Кукумини горестно взмахнула руками и минуту беспомощно держала письмо в руке.
Потом она еще раз перечитала его, поддаваясь какому то решению, и наконец обернулась к подруге, сунув письмо в складки сари[35].
— Сестра Зора, спасибо тебе, что ты не опоздала передать письмо. Но попрошу еще об одном. Сходим к тебе, я у тебя переоденусь, а ты сходишь к сестре Лотике. Ей скажешь, что я уеду, и передай, чтобы она поддерживала дух в нашем союзе и делала все, что должна делать я. Пусть наши сестры ничего не боятся и помогают по прежнему нашим братьям во всем, что нужно для окончания борьбы за освобождение народа. Пусть идут и в советы, и на собрания, и против солдат, и, как прежде, везде первыми выступают против угнетения. Я же скрываться не думаю, а только мне немедленно надо поехать, чтобы не допустить какого-нибудь несчастья там, где находится Дидабай. Нашим друзьям угрожают большие опасности…

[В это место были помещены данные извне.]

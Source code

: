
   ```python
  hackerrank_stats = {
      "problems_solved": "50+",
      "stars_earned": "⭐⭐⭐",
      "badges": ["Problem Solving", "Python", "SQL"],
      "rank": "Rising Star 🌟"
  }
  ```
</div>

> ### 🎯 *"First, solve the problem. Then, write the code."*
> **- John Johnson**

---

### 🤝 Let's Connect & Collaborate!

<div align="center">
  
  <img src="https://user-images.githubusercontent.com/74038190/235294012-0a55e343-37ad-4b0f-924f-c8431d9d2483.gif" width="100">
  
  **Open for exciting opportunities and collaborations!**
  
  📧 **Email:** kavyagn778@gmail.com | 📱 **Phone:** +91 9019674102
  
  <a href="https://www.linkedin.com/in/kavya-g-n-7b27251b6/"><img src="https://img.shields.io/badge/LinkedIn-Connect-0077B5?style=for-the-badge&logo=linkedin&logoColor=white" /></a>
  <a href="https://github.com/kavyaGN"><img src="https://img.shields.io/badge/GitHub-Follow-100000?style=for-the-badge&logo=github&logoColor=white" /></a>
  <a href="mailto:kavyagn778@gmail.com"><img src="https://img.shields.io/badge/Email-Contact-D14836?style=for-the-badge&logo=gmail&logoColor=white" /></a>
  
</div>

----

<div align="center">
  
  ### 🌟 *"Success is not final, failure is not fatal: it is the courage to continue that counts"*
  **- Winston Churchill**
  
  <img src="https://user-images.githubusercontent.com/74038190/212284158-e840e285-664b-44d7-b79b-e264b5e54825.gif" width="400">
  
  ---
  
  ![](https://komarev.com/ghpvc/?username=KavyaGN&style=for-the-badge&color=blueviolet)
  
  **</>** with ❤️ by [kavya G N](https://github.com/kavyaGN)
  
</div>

— Но какие же опасности, сестра Кукумини, уже инглизмены разбегаются, куда только могут! В Каунпуре рабочие-судра освободили заключенных братьев, а в Амиратсаре большевики стали командовать солдатами и бьют солдат фаренги.

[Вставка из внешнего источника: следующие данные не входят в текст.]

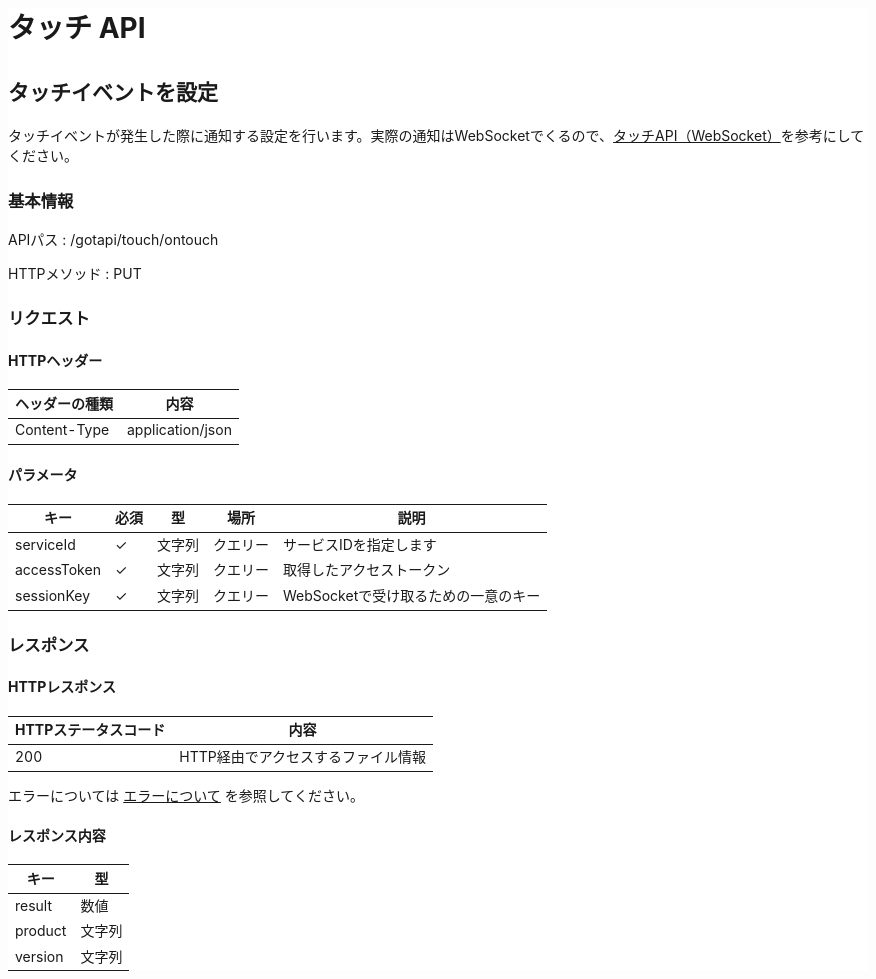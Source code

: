 # タッチ API

## タッチイベントを設定

タッチイベントが発生した際に通知する設定を行います。実際の通知はWebSocketでくるので、[タッチAPI（WebSocket）](/websocket/touch)を参考にしてください。

### 基本情報

APIパス
: /gotapi/touch/ontouch

HTTPメソッド
: PUT

### リクエスト

#### HTTPヘッダー

|ヘッダーの種類|内容|
|----------------|----------------|
|Content-Type|application/json|

#### パラメータ

|キー|必須|型|場所|説明|
|-----|-----|-----|-----|-----|
|serviceId|✓|文字列|クエリー|サービスIDを指定します|
|accessToken|✓|文字列|クエリー|取得したアクセストークン|
|sessionKey|✓|文字列|クエリー|WebSocketで受け取るための一意のキー|

### レスポンス

#### HTTPレスポンス

|HTTPステータスコード|内容|
|-----|-----|
|200|HTTP経由でアクセスするファイル情報|

エラーについては [エラーについて](./error.md) を参照してください。

#### レスポンス内容

|キー|型|
|----|----|
|result|数値|
|product|文字列|
|version|文字列|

— О, сестра Зора, потрясены явные наши враги, а тайных мы еще и не знаем, где они. Я сейчас переоденусь и уйду, как будто я молилась в храме, а ты, сестра, пойдешь и скажешь обо всем подругам…
Зора, черная молоденькая девушка в серебряном поясе, печально посмотрела на Кукумини и опустила голову.
— Без тебя, как голубки без матери, останутся нач-герл. Ты пандити, сестра! — сказала танцовщица. — Мы хотели тебя выбрать, чтобы ты говорила за нас в Совете…
Кукумини обняла на мгновение подругу.
— Зора! Выберете Лотику! Я разве с вами расстанусь? Я с вами никогда не расстанусь, хотя и за морем даже буду. Ты разве это не знаешь, Зора? Я возвращусь совсем скоро, а в это время мы уже будем свободны. И тогда мы отпразднуем нашу свободу. Перед всеми нашими братьями мы соберемся, выйдем на площадь перед ними и оттанцуем им все, что у нас есть на сердце, пусть смотрят, как мы радуемся народному счастью. И я, Зора, вместе с тобой и Дидабай Певучей буду танцевать. А ты говоришь, как голубки без матери!
Девушки пришли в квартиру Зоры. Кукумини попросила подругу дать ей на время свое платье.
Кукумини оделась в доти[36] и бурка[37] женщины-магометанки и через четверть часа была в большом магометанском дворе одной из главных улиц города.
Здесь помещалась конспиративная мастерская Таскаева, который под видом фотографа парсиса и инженера кинематографии с двумя помощниками индусами заготовлял аппараты и размножал пластинки картин, ведя для видимости образ жизни независимого бенаресского интеллигента.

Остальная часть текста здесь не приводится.